После объявления о том, что Алейо отныне добрый друг Брана и побратим Влада, Дракула подозвал слуг с громадным, локтей в пять длинной караваем. Он сам нарезал щедрые куски, и обмакивая в соль, отправлял гостям по обе стороны от себя. Стол буквально ломился от еды. Я лишь успевал замечать смену блюд: говяжья солонина, маринованные грибы горькушки, завёрнутая в виноградные листья салма, свиные и бараньи колбаски мичи, овечий и козий сыр. Один из гостей, седовласый и тучный мужчина, с горделивой осанкой, медленно поднялся из-за стола, глядя на Влада, ожидая, когда тот позволит взять слово. Дракула тотчас отреагировал.
— Хе-хей, люд честной! Глотайте, кто откусил, не кусайте, кто лишь взял! Я вижу мой гость желает молвить слово! Корнел Бузой! Мы бились вместе под Джурджу!
— Верно так, Влад… — довольно проговорил толстяк.
— Сколько лет прошло?
— Тридцать пять, — ответил Корнел, и лицо его немного просияло. — А всё как вчера.
— Всё так, мой друг. Всё так. Но, прости, я тебя перебил!
— Государь, вам известно, я не умею красиво говорить… — начал Корнел и в зале стало тихо.
«Он внезапно назвал Влада «государь» в середине разговора. Один из тех, кто не принял наместника, притом открыто».
— Просто хотелось бы пожелать вам и нашей земле новых времён и настоящей короны. Встарь всякое бывало, но срази меня меч, если я перестал гордиться тем, что родился в Халивии. А чтобы никто не расплакался от старческого нудяжа, пускай мой луэта́р споёт для нас.
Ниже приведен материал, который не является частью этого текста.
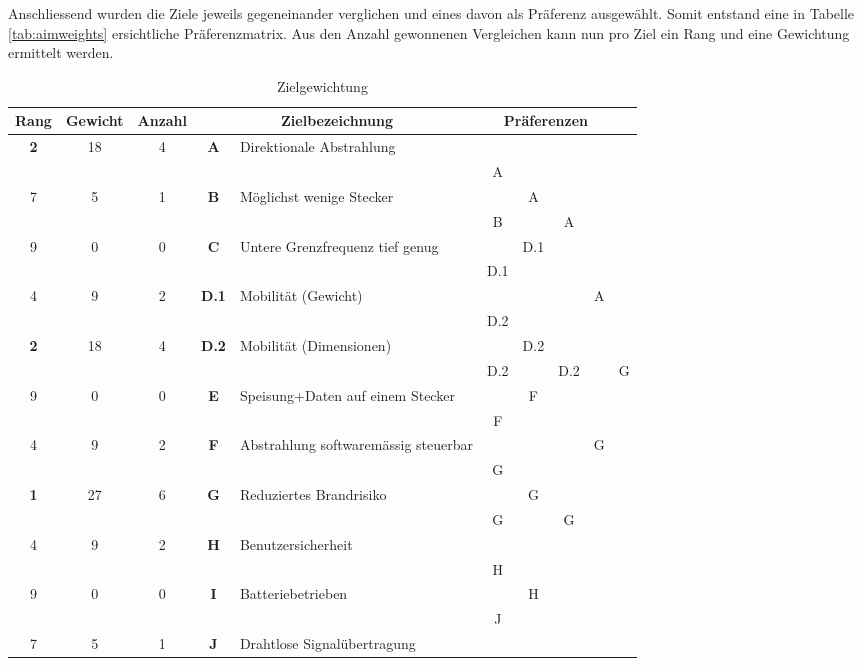 Anschliessend wurden die Ziele jeweils gegeneinander verglichen und eines davon als Präferenz ausgewählt. Somit entstand eine in Tabelle \ref{tab:aimweights} ersichtliche Präferenzmatrix. Aus den Anzahl gewonnenen Vergleichen kann nun pro Ziel ein Rang und eine Gewichtung ermittelt werden.
\begin{table}[H]
	\centering
	\begin{tabularx}{\textwidth}{cccclccccc}
		\toprule
		\textbf{Rang} & \textbf{Gewicht} & \textbf{Anzahl} & \multicolumn{2}{c}{\textbf{Zielbezeichnung}} & \multicolumn{4}{c}{\textbf{Präferenzen}} \\ \midrule
		\textbf{2} & 18 & 4 & \textbf{A} & Direktionale Abstrahlung & ~ & ~ & ~ & ~ & ~ \\ 
		\textbf{} & ~ & ~ & ~ & ~ & A & ~ & ~ & ~ & ~ \\ 
		7 & 5 & 1 & \textbf{B} & Möglichst wenige Stecker & ~ & A & ~ & ~ & ~ \\ 
		\textbf{} & ~ & ~ & ~ & ~ & B & ~ & A & ~ & ~ \\ 
		9 & 0 & 0 & \textbf{C} & Untere Grenzfrequenz tief genug & ~ & D.1 & ~ & ~ & ~ \\ 
		\textbf{} & ~ & ~ & ~ & ~ & D.1 & ~ & ~ & ~ & ~ \\ 
		4 & 9 & 2 & \textbf{D.1} & Mobilität (Gewicht) & ~ & ~ & ~ & A & ~ \\ 
		\textbf{} & ~ & ~ & ~ & ~ & D.2 & ~ & ~ & ~ & ~ \\ 
		\textbf{2} & 18 & 4 & \textbf{D.2} & Mobilität (Dimensionen) & ~ & D.2 & ~ & ~ & ~ \\ 
		\textbf{} & ~ & ~ & ~ & ~ & D.2 & ~ & D.2 & ~ & G \\ 
		9 & 0 & 0 & \textbf{E} & Speisung+Daten auf einem Stecker & ~ & F & ~ & ~ & ~ \\ 
		\textbf{} & ~ & ~ & ~ & ~ & F & ~ & ~ & ~ & ~ \\ 
		4 & 9 & 2 & \textbf{F} & Abstrahlung softwaremässig steuerbar & ~ & ~ & ~ & G & ~ \\ 
		\textbf{} & ~ & ~ & ~ & ~ & G & ~ & ~ & ~ & ~ \\ 
		\textbf{1} & 27 & 6 & \textbf{G} & Reduziertes Brandrisiko & ~ & G & ~ & ~ & ~ \\ 
		\textbf{} & ~ & ~ & ~ & ~ & G & ~ & G & ~ & ~ \\ 
		4 & 9 & 2 & \textbf{H} & Benutzersicherheit & ~ & ~ & ~ & ~ & ~ \\ 
		\textbf{} & ~ & ~ & ~ & ~ & H & ~ & ~ & ~ & ~ \\ 
		9 & 0 & 0 & \textbf{I} &  Batteriebetrieben & ~ & H & ~ & ~ & ~ \\ 
		\textbf{} & ~ & ~ & ~ & ~ & J & ~ & ~ & ~ & ~ \\ 
		7 & 5 & 1 & \textbf{J} &  Drahtlose Signalübertragung & ~ & ~ & ~ & ~ & ~ \\ 
		\bottomrule
	\end{tabularx}
	\caption{Zielgewichtung}
	\label{tab:zielgewichtung}
\end{table}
Публика ответила дружными аплодисментами, к которым присоединился и сам Влад. Между столами степенно вышагивая, без спешки и суеты прошествовал совсем ещё молодой мужчина. У него была бледная кожа и мягкие, я бы даже сказал женственные черты лица, тонкие руки и пальцы, блестящие белокурые локоны, спадавшие на плечи. Следом за луэтаром двое мужиков тащили громоздкий струнный музыкальный инструмент, отдалённо напоминающий гусли — цимбалы. Певцу передали табурет. Поклонившись, на три стороны, сперва хозяину замка, затем направо и налево, он сел, лицом к Владу. Едва пальцы луэтара коснулись струн, все разговоры смолкли. Высокий голос взлетел, отражаясь от стен, проникая в самые тёмные закоулки замка, казалось, пронзая насквозь не только сердца, но и стены. Улучив момент, я выскользнул из-за стола. По правде сказать, мне быстро наскучило празднество. Я не испытывал тяги к еде и вину, избегал разговоров, а потому был лишним на этом празднике. День клонился к закату. Я уже чувствовал подступающую тьму. Ждал её ласковых объятий и безграничной свободы, что сулила она. Незаметно покинув тронный зал, я отправился на уже полюбившееся место — замковые стены.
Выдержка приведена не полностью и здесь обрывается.